今のヤクルトに必要なのは、若きチームリーダーではないでしょうか? チームの軸として試合で活躍しながら、普段の練習においてもみんなを引っ張っていける存在がいれば、チームのムードも大きく変わってくると思います。その役割を担ってほしいのが、山田哲人や中村悠平です。2人とも「自分はそんなタイプではない」と言うかもしれませんが、彼らにはそろそろチームを引っ張る自覚を持ってほしいと思っています。
僕の現役時代、古田敦也さんはいつも痛み止めを飲みながら試合に出ていました。古田さんは何か特別なことを口にしたり、アクションを起こしたりしたわけではありません。それでも僕らは、何も言わずに試合に出続ける古田さんの姿から、多くのことを学びました。そして、その姿こそ自分が主力選手となったときの自覚へとつながっていきました。だからこそ、山田や中村にも、その自覚を持ってほしいのです。
さて、現有戦力を考えてみた場合、残念ながらヤクルトの場合はすべてにおいて層の薄さを露呈してしまっています。ドラフトと外国人選手による新戦力の補強を軸にして、今いる選手たちは、それぞれもうワンランク、ツーランクレベルアップを図ってほしいというのが僕の願いです。ぜひ、小川淳司監督の下、ヤクルトにはもう一度強いチームになってほしいと一OBとして応援したいと思っています。
来年以降のことは、具体的にはまだ決まっていませんが、テレビ、ラジオ、新聞などで評論家活動をしながら、改めて「オレは本当に野球が好きなのか?」を確認したいと思っています。野球に対する情熱があるのか? そして自分が勉強してきたことが正しいのか? もう一度、自分自身を見直したいと思っています。その上で、「またユニフォームが着たい」と思えるのならば、もう一度グラウンドに戻ってきたいし、復帰への情熱が沸いてこないようであれば、また新たな人生を歩んでみたいと考えています。

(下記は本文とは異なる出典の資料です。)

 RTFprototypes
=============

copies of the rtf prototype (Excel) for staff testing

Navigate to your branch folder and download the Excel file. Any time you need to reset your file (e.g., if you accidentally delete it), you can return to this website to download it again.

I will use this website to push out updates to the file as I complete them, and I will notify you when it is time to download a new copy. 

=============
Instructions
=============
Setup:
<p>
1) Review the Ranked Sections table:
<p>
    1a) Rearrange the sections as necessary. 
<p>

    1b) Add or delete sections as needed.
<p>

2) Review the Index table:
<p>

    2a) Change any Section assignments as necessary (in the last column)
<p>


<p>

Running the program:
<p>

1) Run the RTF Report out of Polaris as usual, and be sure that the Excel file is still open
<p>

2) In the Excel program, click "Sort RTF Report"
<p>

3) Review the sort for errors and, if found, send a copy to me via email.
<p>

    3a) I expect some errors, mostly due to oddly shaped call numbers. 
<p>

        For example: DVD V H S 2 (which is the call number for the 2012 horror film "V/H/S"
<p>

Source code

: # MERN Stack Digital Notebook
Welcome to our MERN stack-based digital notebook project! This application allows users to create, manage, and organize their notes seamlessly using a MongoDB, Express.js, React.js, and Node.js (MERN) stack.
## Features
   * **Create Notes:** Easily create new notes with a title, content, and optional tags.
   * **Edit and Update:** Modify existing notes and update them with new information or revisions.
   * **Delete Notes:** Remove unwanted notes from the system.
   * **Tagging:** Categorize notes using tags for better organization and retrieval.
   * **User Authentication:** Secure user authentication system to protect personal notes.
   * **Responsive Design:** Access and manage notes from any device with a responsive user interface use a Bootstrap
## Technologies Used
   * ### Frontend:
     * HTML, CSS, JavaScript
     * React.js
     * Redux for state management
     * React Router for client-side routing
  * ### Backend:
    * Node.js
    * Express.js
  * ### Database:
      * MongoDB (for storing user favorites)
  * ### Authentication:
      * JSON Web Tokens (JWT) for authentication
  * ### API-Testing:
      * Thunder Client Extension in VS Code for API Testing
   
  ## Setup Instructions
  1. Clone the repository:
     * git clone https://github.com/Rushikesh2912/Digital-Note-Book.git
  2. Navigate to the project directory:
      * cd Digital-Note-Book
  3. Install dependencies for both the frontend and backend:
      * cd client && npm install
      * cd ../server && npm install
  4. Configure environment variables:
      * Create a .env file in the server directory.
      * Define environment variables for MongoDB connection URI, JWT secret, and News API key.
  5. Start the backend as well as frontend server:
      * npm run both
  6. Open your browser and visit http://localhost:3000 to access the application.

現役時代、当時の野村克也監督からは「真中満-野球=0」になってはいけないと言われ続けました。93年のプロ入り以来、四半世紀にわたってずっとヤクルトのユニフォームを着続けていました。改めて、野村監督の言葉が蘇ります。この25年間、自分なりにいろいろなことを経験し、学んだつもりです。その結果、少なくとも「0」ではないという自負はあります。

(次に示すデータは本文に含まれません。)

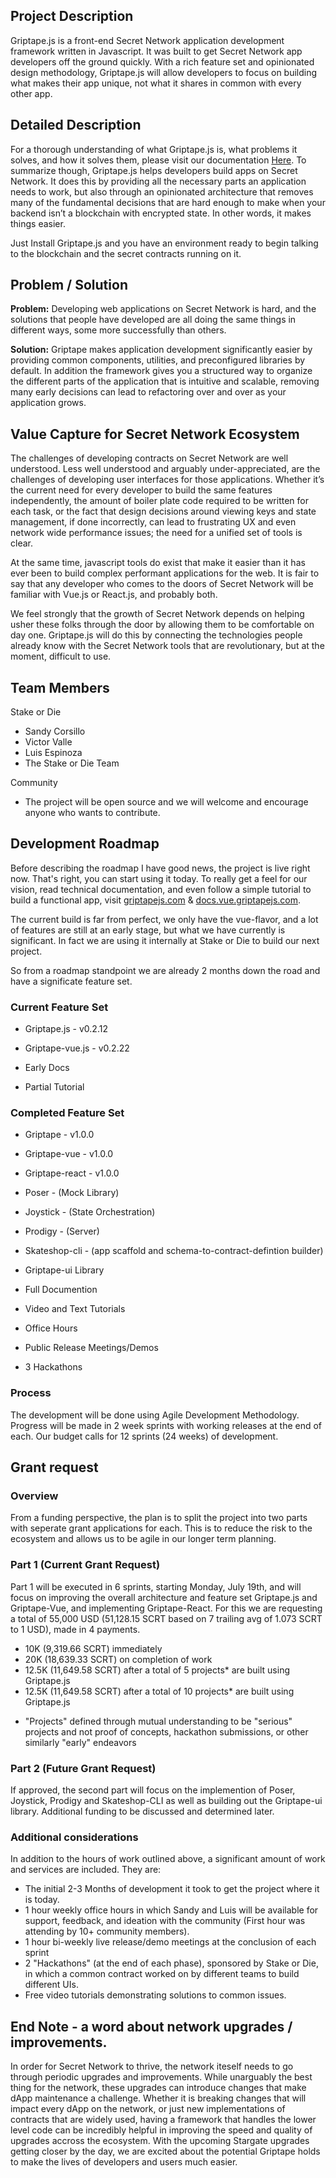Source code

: ## Project Description
Griptape.js is a front-end Secret Network application development framework written in Javascript. It was built to get Secret Network app developers off the ground quickly. With a rich feature set and opinionated design methodology, Griptape.js will allow developers to focus on building what makes their app unique, not what it shares in common with every other app.

## Detailed Description
For a thorough understanding of what Griptape.js is, what problems it solves, and how it solves them, please visit our documentation [Here](https://docs.vue.griptapejs.com). To summarize though, Griptape.js helps developers build apps on Secret Network. It does this by providing all the necessary parts an application needs to work, but also through an opinionated architecture that removes many of the fundamental decisions that are hard enough to make when your backend isn’t a blockchain with encrypted state. In other words, it makes things easier.

Just Install Griptape.js and you have an environment ready to begin talking to the blockchain and the secret contracts running on it.

## Problem / Solution
**Problem:** Developing web applications on Secret Network is hard, and the solutions that people have developed are all doing the same things in different ways, some more successfully than others.

**Solution:** Griptape makes application development significantly easier by providing common components, utilities, and preconfigured libraries by default. In addition the framework gives you a structured way to organize the different parts of the application that is intuitive and scalable, removing many early decisions can lead to refactoring over and over as your application grows.

## Value Capture for Secret Network Ecosystem
The challenges of developing contracts on Secret Network are well understood. Less well understood and arguably under-appreciated, are the challenges of developing user interfaces for those applications. Whether it’s the current need for every developer to build the same features independently, the amount of boiler plate code required to be written for each task, or the fact that design decisions around viewing keys and state management, if done incorrectly, can lead to frustrating UX and even network wide performance issues; the need for a unified set of tools is clear.

At the same time, javascript tools do exist that make it easier than it has ever been to build complex performant applications for the web. It is fair to say that any developer who comes to the doors of Secret Network will be familiar with Vue.js or React.js, and probably both.

We feel strongly that the growth of Secret Network depends on helping usher these folks through the door by allowing them to be comfortable on day one. Griptape.js will do this by connecting the technologies people already know with the Secret Network tools that are revolutionary, but at the moment, difficult to use.

## Team Members

Stake or Die
  - Sandy Corsillo
  - Victor Valle
  - Luis Espinoza
  - The Stake or Die Team

Community
  - The project will be open source and we will welcome and encourage anyone who wants to contribute.

## Development Roadmap

Before describing the roadmap I have good news, the project is live right now.
That's right, you can start using it today. To really get a feel for our vision, read technical documentation, and even follow a simple tutorial to build a functional app, visit [griptapejs.com](https://griptapejs.com) & [docs.vue.griptapejs.com](https://docs.vue.griptapejs.com).

The current build is far from perfect, we only have the vue-flavor, and a lot of features are still at an early stage, but what we have currently is significant. In fact we are using it internally at Stake or Die to build our next project.

So from a roadmap standpoint we are already 2 months down the road and have a significate feature set.

### Current Feature Set
- Griptape.js - v0.2.12
- Griptape-vue.js - v0.2.22

- Early Docs
- Partial Tutorial
### Completed Feature Set
- Griptape - v1.0.0
- Griptape-vue - v1.0.0
- Griptape-react - v1.0.0
- Poser - (Mock Library)
- Joystick - (State Orchestration)
- Prodigy - (Server)
- Skateshop-cli - (app scaffold and schema-to-contract-defintion builder)
- Griptape-ui Library

- Full Documention
- Video and Text Tutorials
- Office Hours
- Public Release Meetings/Demos
- 3 Hackathons
### Process
The development will be done using Agile Development Methodology. Progress will be made in 2 week sprints with working releases at the end of each. Our budget calls for 12 sprints (24 weeks) of development. 

## Grant request

### Overview
From a funding perspective, the plan is to split the project into two parts with seperate grant applications for each. This is to reduce the risk to the ecosystem and allows us to be agile in our longer term planning. 
### Part 1 (Current Grant Request)
Part 1 will be executed in 6 sprints, starting Monday, July 19th, and will focus on improving the overall architecture and feature set Griptape.js and Griptape-Vue, and implementing Griptape-React. For this we are requesting a total of 55,000 USD (51,128.15 SCRT based on 7 trailing avg of 1.073 SCRT to 1 USD), made in 4 payments.

 - 10K (9,319.66 SCRT) immediately
 - 20K (18,639.33 SCRT) on completion of work
 - 12.5K (11,649.58 SCRT) after a total of 5 projects* are built using Griptape.js
 - 12.5K (11,649.58 SCRT) after a total of 10 projects* are built using Griptape.js

 * "Projects" defined through mutual understanding to be "serious" projects and not proof of concepts, hackathon submissions, or other similarly "early" endeavors
### Part 2 (Future Grant Request)

If approved, the second part will focus on the implemention of Poser, Joystick, Prodigy and Skateshop-CLI as well as building out the Griptape-ui library. Additional funding to be discussed and determined later.

### Additional considerations

In addition to the hours of work outlined above, a significant amount of work and services are included. They are:

- The initial 2-3 Months of development it took to get the project where it is today.
- 1 hour weekly office hours in which Sandy and Luis will be available for support, feedback, and ideation with the community (First hour was attending by 10+ community members).
- 1 hour bi-weekly live release/demo meetings at the conclusion of each sprint
- 2 "Hackathons" (at the end of each phase), sponsored by Stake or Die, in which a common contract worked on by different teams to build different UIs.
- Free video tutorials demonstrating solutions to common issues.

## End Note - a word about network upgrades / improvements.

In order for Secret Network to thrive, the network iteself needs to go through periodic upgrades and improvements. While unarguably the best thing for the network, these upgrades can introduce changes that make dApp maintenance a challenge. Whether it is breaking changes that will impact every dApp on the network, or just new implementations of contracts that are widely used, having a framework that handles the lower level code can be incredibly helpful in improving the speed and quality of upgrades accross the ecosystem. With the upcoming Stargate upgrades getting closer by the day, we are excited about the potential Griptape holds to make the lives of developers and users much easier.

これからどんな人生が待っているのかはわかりません。けれども、僕もまだ40代です。まだまだ老け込む年ではありません。これから、新しいことにチャレンジするのも楽しみです。現役時代、そしてコーチ、監督時代と多くの方に支えられてきました。これからも新しい人生で頑張ります。2年間、この連載を読んでいただき、本当にどうもありがとうございました。また、どこかでお会いしましょう。